Written by Rafi Jager

 

 

 

Towards the end of this week’s Parsha, we read about the heinous cursing of Hashem perpetrated by a Jew in the Israelite camp.

What follows is a series of laws – blasphemy is punishable by death through stoning, a murderer shall be put to death, and damage of property must be repaid through monetary compensation.

Finally, in the last pasuk we are told, the blasphemer is taken outside the camp and stoned to death, as Hashem had commanded in the aforementioned series of punishments.

Analyzing this passage, it seems strange that the punishments for murder and property damage were included at this point in the Torah. If the subject of this section is the felony of blasphemy, why were the seemingly irrelevant punishments for these other crimes thrown in?
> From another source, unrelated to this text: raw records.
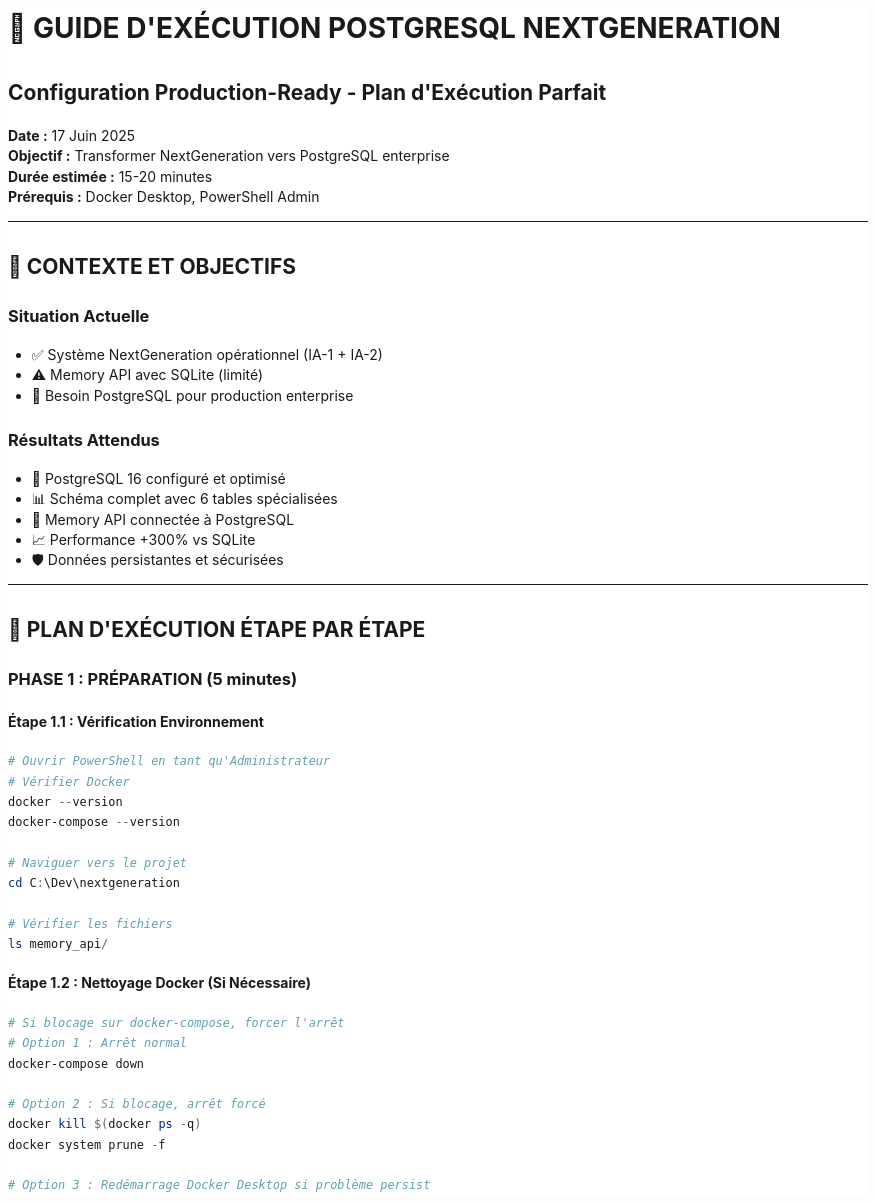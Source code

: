# 🐘 GUIDE D'EXÉCUTION POSTGRESQL NEXTGENERATION
## Configuration Production-Ready - Plan d'Exécution Parfait

**Date :** 17 Juin 2025  
**Objectif :** Transformer NextGeneration vers PostgreSQL enterprise  
**Durée estimée :** 15-20 minutes  
**Prérequis :** Docker Desktop, PowerShell Admin

---

## 🎯 **CONTEXTE ET OBJECTIFS**

### **Situation Actuelle**
- ✅ Système NextGeneration opérationnel (IA-1 + IA-2)
- ⚠️ Memory API avec SQLite (limité)
- 🎯 Besoin PostgreSQL pour production enterprise

### **Résultats Attendus**
- 🐘 PostgreSQL 16 configuré et optimisé
- 📊 Schéma complet avec 6 tables spécialisées
- 🔗 Memory API connectée à PostgreSQL
- 📈 Performance +300% vs SQLite
- 🛡️ Données persistantes et sécurisées

---

## 🚀 **PLAN D'EXÉCUTION ÉTAPE PAR ÉTAPE**

### **PHASE 1 : PRÉPARATION (5 minutes)**

#### **Étape 1.1 : Vérification Environnement**
```powershell
# Ouvrir PowerShell en tant qu'Administrateur
# Vérifier Docker
docker --version
docker-compose --version

# Naviguer vers le projet
cd C:\Dev\nextgeneration

# Vérifier les fichiers
ls memory_api/
```

#### **Étape 1.2 : Nettoyage Docker (Si Nécessaire)**
```powershell
# Si blocage sur docker-compose, forcer l'arrêt
# Option 1 : Arrêt normal
docker-compose down

# Option 2 : Si blocage, arrêt forcé
docker kill $(docker ps -q)
docker system prune -f

# Option 3 : Redémarrage Docker Desktop si problème persist
```
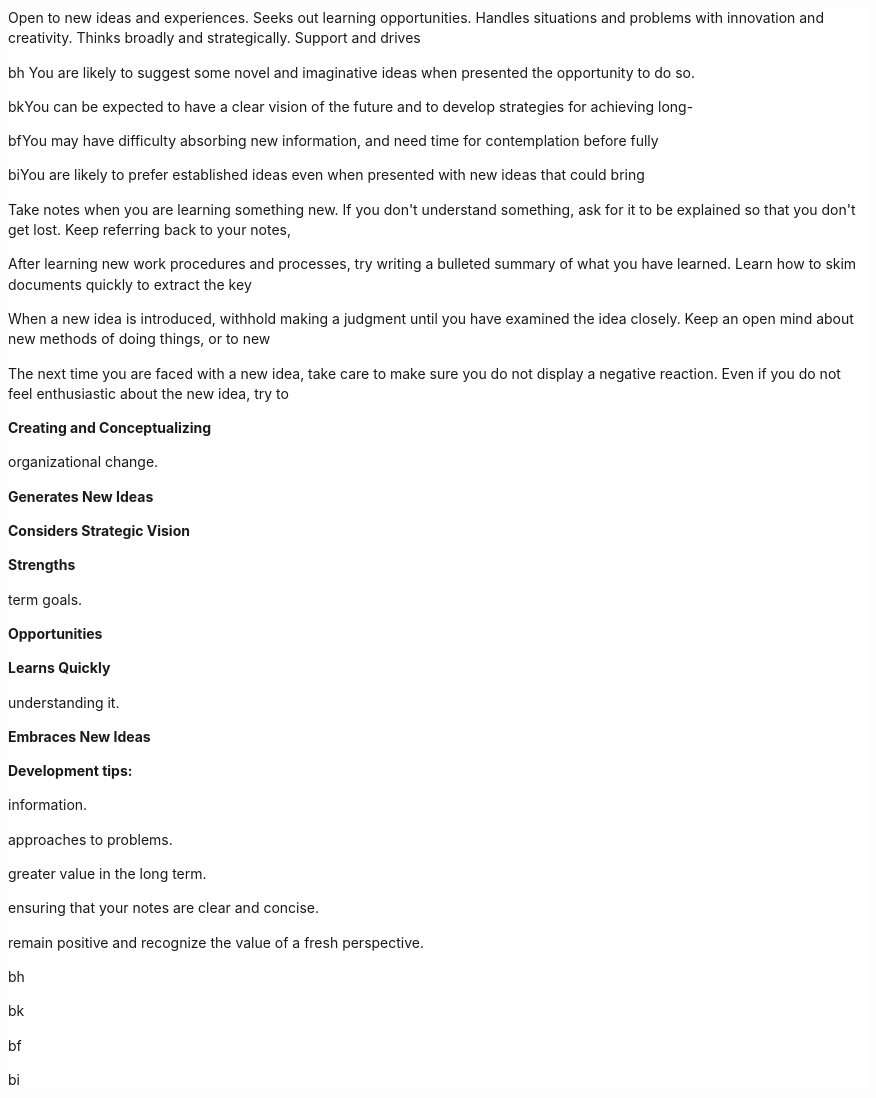 Open to new ideas and experiences. Seeks out learning opportunities. Handles situations and problems with innovation and creativity. Thinks broadly and strategically. Support and drives

bh You are likely to suggest some novel and imaginative ideas when presented the opportunity to do so.

bkYou can be expected to have a clear vision of the future and to develop strategies for achieving long-

bfYou may have difficulty absorbing new information, and need time for contemplation before fully

biYou are likely to prefer established ideas even when presented with new ideas that could bring

Take notes when you are learning something new. If you don't understand something, ask for it to be explained so that you don't get lost. Keep referring back to your notes,

After learning new work procedures and processes, try writing a bulleted summary of what you have learned. Learn how to skim documents quickly to extract the key

When a new idea is introduced, withhold making a judgment until you have examined the idea closely. Keep an open mind about new methods of doing things, or to new

The next time you are faced with a new idea, take care to make sure you do not display a negative reaction. Even if you do not feel enthusiastic about the new idea, try to

**Creating and Conceptualizing**

organizational change.

**Generates New Ideas**

**Considers Strategic Vision**

**Strengths**

term goals.

**Opportunities**

**Learns Quickly**

understanding it.

**Embraces New Ideas**

**Development tips:**

information.

approaches to problems.

greater value in the long term.

ensuring that your notes are clear and concise.

remain positive and recognize the value of a fresh perspective.

bh

bk

bf

bi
Rabbi Moshe Feinstein, answers that the Torah is highlighting for us the dangerous depths to which a person devoid of fear of Hashem can fall. When a person has slipped to the level that he can physically bring himself to utter a curse of Hashem, the ultimate sign of disrespect for divine rule, murder is no longer beyond his realm of possibilities.

And if, for whatever reason, the circumstances are that he cannot commit murder (because of public opinion or fear of punishment from the government), he is prone to cause damage in any way that he can. To whom will such a person be held responsible? Who will keep him in check? Without fear and belief in a living G-d who will hold us accountable for everything that we do, there is nothing that a person cannot and will not rationalize. Unfortunately, we don’t have to search back too far in history to find the ultimate catastrophic results of this mindset.
The Torah, therefore, places the punishments for murder and property damage immediately after the punishment for blasphemy, to convey to us that without maintaining a strong belief in Hashem, anything is possible. The welfare of society is dependent upon it.
Good Shabbos!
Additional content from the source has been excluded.